Work order:
In your copy of the data, keep every word exact and include no pictures.
BEGIN Material shown
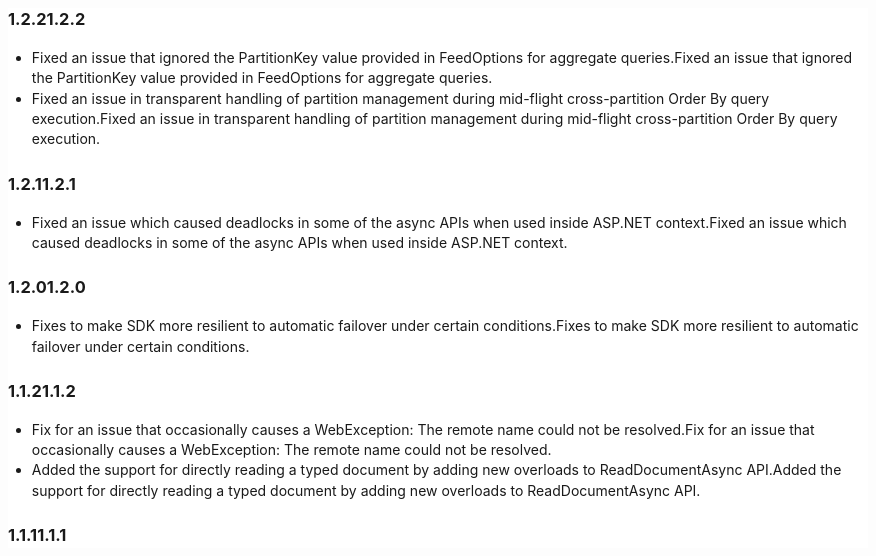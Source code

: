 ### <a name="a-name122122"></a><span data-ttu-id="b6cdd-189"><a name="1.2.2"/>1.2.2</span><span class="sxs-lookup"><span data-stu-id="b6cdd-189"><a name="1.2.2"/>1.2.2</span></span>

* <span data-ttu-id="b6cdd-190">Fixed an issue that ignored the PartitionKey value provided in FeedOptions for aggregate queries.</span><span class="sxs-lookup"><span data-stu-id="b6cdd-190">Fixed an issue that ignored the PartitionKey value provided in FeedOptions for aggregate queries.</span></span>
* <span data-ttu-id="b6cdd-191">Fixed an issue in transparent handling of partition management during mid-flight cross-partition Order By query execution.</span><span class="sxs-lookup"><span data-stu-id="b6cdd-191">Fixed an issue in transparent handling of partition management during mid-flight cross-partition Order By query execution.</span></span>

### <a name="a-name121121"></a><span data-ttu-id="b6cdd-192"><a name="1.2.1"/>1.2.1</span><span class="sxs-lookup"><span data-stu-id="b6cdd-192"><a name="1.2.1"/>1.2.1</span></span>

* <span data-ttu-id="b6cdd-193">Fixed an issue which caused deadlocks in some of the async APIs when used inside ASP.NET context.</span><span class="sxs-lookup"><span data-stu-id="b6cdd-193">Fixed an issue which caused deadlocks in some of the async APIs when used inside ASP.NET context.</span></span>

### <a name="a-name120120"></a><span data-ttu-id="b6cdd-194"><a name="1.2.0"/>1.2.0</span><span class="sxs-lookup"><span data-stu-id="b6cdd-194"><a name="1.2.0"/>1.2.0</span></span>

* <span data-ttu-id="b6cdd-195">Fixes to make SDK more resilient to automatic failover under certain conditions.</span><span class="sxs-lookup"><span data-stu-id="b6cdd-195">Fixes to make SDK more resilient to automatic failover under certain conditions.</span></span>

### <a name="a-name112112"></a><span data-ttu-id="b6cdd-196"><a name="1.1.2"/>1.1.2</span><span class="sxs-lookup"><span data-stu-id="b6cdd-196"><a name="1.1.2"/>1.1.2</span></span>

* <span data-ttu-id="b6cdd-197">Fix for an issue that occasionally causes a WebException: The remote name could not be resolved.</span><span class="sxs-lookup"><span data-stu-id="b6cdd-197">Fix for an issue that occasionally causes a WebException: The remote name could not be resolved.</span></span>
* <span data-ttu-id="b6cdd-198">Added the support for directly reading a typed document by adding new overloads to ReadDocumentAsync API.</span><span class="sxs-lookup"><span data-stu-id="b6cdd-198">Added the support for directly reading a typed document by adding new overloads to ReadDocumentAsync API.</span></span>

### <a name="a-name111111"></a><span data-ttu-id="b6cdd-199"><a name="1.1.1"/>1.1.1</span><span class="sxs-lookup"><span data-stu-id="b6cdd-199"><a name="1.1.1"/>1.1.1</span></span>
END Material shown
Exercise output:
Source code

: ### <a name="a-name122122"></a><span data-ttu-id="b6cdd-189"><a name="1.2.2"/>1.2.2</span><span class="sxs-lookup"><span data-stu-id="b6cdd-189"><a name="1.2.2"/>1.2.2</span></span>

* <span data-ttu-id="b6cdd-190">Fixed an issue that ignored the PartitionKey value provided in FeedOptions for aggregate queries.</span><span class="sxs-lookup"><span data-stu-id="b6cdd-190">Fixed an issue that ignored the PartitionKey value provided in FeedOptions for aggregate queries.</span></span>
* <span data-ttu-id="b6cdd-191">Fixed an issue in transparent handling of partition management during mid-flight cross-partition Order By query execution.</span><span class="sxs-lookup"><span data-stu-id="b6cdd-191">Fixed an issue in transparent handling of partition management during mid-flight cross-partition Order By query execution.</span></span>

### <a name="a-name121121"></a><span data-ttu-id="b6cdd-192"><a name="1.2.1"/>1.2.1</span><span class="sxs-lookup"><span data-stu-id="b6cdd-192"><a name="1.2.1"/>1.2.1</span></span>

* <span data-ttu-id="b6cdd-193">Fixed an issue which caused deadlocks in some of the async APIs when used inside ASP.NET context.</span><span class="sxs-lookup"><span data-stu-id="b6cdd-193">Fixed an issue which caused deadlocks in some of the async APIs when used inside ASP.NET context.</span></span>

### <a name="a-name120120"></a><span data-ttu-id="b6cdd-194"><a name="1.2.0"/>1.2.0</span><span class="sxs-lookup"><span data-stu-id="b6cdd-194"><a name="1.2.0"/>1.2.0</span></span>

* <span data-ttu-id="b6cdd-195">Fixes to make SDK more resilient to automatic failover under certain conditions.</span><span class="sxs-lookup"><span data-stu-id="b6cdd-195">Fixes to make SDK more resilient to automatic failover under certain conditions.</span></span>

### <a name="a-name112112"></a><span data-ttu-id="b6cdd-196"><a name="1.1.2"/>1.1.2</span><span class="sxs-lookup"><span data-stu-id="b6cdd-196"><a name="1.1.2"/>1.1.2</span></span>

* <span data-ttu-id="b6cdd-197">Fix for an issue that occasionally causes a WebException: The remote name could not be resolved.</span><span class="sxs-lookup"><span data-stu-id="b6cdd-197">Fix for an issue that occasionally causes a WebException: The remote name could not be resolved.</span></span>
* <span data-ttu-id="b6cdd-198">Added the support for directly reading a typed document by adding new overloads to ReadDocumentAsync API.</span><span class="sxs-lookup"><span data-stu-id="b6cdd-198">Added the support for directly reading a typed document by adding new overloads to ReadDocumentAsync API.</span></span>

### <a name="a-name111111"></a><span data-ttu-id="b6cdd-199"><a name="1.1.1"/>1.1.1</span><span class="sxs-lookup"><span data-stu-id="b6cdd-199"><a name="1.1.1"/>1.1.1</span></span>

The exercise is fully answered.